[WHAT YOU SHOULD DO] Keep the wording of the records intact as you retype them, and omit every image.

** Opening EXERCISE DATA block **

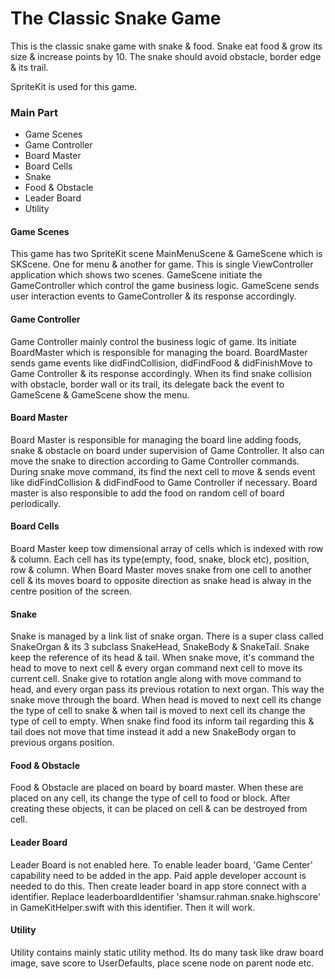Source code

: # The Classic Snake Game #

This is the classic snake game with snake & food. Snake eat food & grow its size & increase points by 10. The snake should avoid obstacle, border edge & its trail.

SpriteKit is used for this game.

### Main Part ###

* Game Scenes
* Game Controller
* Board Master
* Board Cells
* Snake
* Food & Obstacle
* Leader Board
* Utility


#### Game Scenes #
This game has two SpriteKit scene MainMenuScene & GameScene which is SKScene. One for menu & another for game. This is single ViewController application which shows two scenes. GameScene initiate the GameController which control the game business logic. GameScene sends user interaction events to GameController & its response accordingly.

#### Game Controller #
Game Controller mainly control the business logic of game. Its initiate BoardMaster which is responsible for managing the board. BoardMaster sends game events like didFindCollision, didFindFood & didFinishMove to Game Controller & its response accordingly. When its find snake collision with obstacle, border wall or its trail, its delegate back the event to GameScene & GameScene show the menu.

#### Board Master #
Board Master is responsible for managing the board line adding foods, snake & obstacle on board under supervision of Game Controller. It also can move the snake to direction according to Game Controller commands. During snake move command, its find the next cell to move & sends event like didFindCollision & didFindFood to Game Controller if necessary. Board master is also responsible to add the food on random cell of board periodically.

#### Board Cells #
Board Master keep tow dimensional array of cells which is indexed with row & column. Each cell has its type(empty, food, snake, block etc), position, row & column. When Board Master moves snake from one cell to another cell & its moves board to opposite direction as snake head is alway in the centre position of the screen.

#### Snake #
Snake is managed by a link list of snake organ. There is a super class called SnakeOrgan & its 3 subclass SnakeHead, SnakeBody & SnakeTail. Snake keep the reference of its head & tail. When snake move, it's command the head to move to next cell & every organ command next cell to move its current cell. Snake give to rotation angle along with move command to head, and every organ pass its previous rotation to next organ. This way the snake move through the board. When head is moved to next cell its change the type of cell to snake & when tail is moved to next cell its change the type of cell to empty. When snake find food its inform tail regarding this & tail does not move that time instead it add a new SnakeBody organ to previous organs position.

#### Food & Obstacle #
Food & Obstacle are placed on board by board master. When these are placed on any cell, its change the type of cell to food or block. After creating these objects, it can be placed on cell & can be destroyed from cell.

#### Leader Board #
Leader Board is not enabled here. To enable leader board, 'Game Center' capability need to be added in the app. Paid apple developer account is needed to do this. Then create leader board in app store connect with a identifier. Replace leaderboardIdentifier 'shamsur.rahman.snake.highscore' in GameKitHelper.swift with this identifier. Then it will work.

#### Utility #
Utility contains mainly static utility method. Its do many task like draw board image, save score to UserDefaults, place scene node on parent node etc.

** Closing EXERCISE DATA block **

[PROBLEM SOLUTION]
Source code

: # The Classic Snake Game #

This is the classic snake game with snake & food. Snake eat food & grow its size & increase points by 10. The snake should avoid obstacle, border edge & its trail.

SpriteKit is used for this game.

### Main Part ###

* Game Scenes
* Game Controller
* Board Master
* Board Cells
* Snake
* Food & Obstacle
* Leader Board
* Utility


#### Game Scenes #
This game has two SpriteKit scene MainMenuScene & GameScene which is SKScene. One for menu & another for game. This is single ViewController application which shows two scenes. GameScene initiate the GameController which control the game business logic. GameScene sends user interaction events to GameController & its response accordingly.

#### Game Controller #
Game Controller mainly control the business logic of game. Its initiate BoardMaster which is responsible for managing the board. BoardMaster sends game events like didFindCollision, didFindFood & didFinishMove to Game Controller & its response accordingly. When its find snake collision with obstacle, border wall or its trail, its delegate back the event to GameScene & GameScene show the menu.

#### Board Master #
Board Master is responsible for managing the board line adding foods, snake & obstacle on board under supervision of Game Controller. It also can move the snake to direction according to Game Controller commands. During snake move command, its find the next cell to move & sends event like didFindCollision & didFindFood to Game Controller if necessary. Board master is also responsible to add the food on random cell of board periodically.

#### Board Cells #
Board Master keep tow dimensional array of cells which is indexed with row & column. Each cell has its type(empty, food, snake, block etc), position, row & column. When Board Master moves snake from one cell to another cell & its moves board to opposite direction as snake head is alway in the centre position of the screen.

#### Snake #
Snake is managed by a link list of snake organ. There is a super class called SnakeOrgan & its 3 subclass SnakeHead, SnakeBody & SnakeTail. Snake keep the reference of its head & tail. When snake move, it's command the head to move to next cell & every organ command next cell to move its current cell. Snake give to rotation angle along with move command to head, and every organ pass its previous rotation to next organ. This way the snake move through the board. When head is moved to next cell its change the type of cell to snake & when tail is moved to next cell its change the type of cell to empty. When snake find food its inform tail regarding this & tail does not move that time instead it add a new SnakeBody organ to previous organs position.

#### Food & Obstacle #
Food & Obstacle are placed on board by board master. When these are placed on any cell, its change the type of cell to food or block. After creating these objects, it can be placed on cell & can be destroyed from cell.

#### Leader Board #
Leader Board is not enabled here. To enable leader board, 'Game Center' capability need to be added in the app. Paid apple developer account is needed to do this. Then create leader board in app store connect with a identifier. Replace leaderboardIdentifier 'shamsur.rahman.snake.highscore' in GameKitHelper.swift with this identifier. Then it will work.

#### Utility #
Utility contains mainly static utility method. Its do many task like draw board image, save score to UserDefaults, place scene node on parent node etc.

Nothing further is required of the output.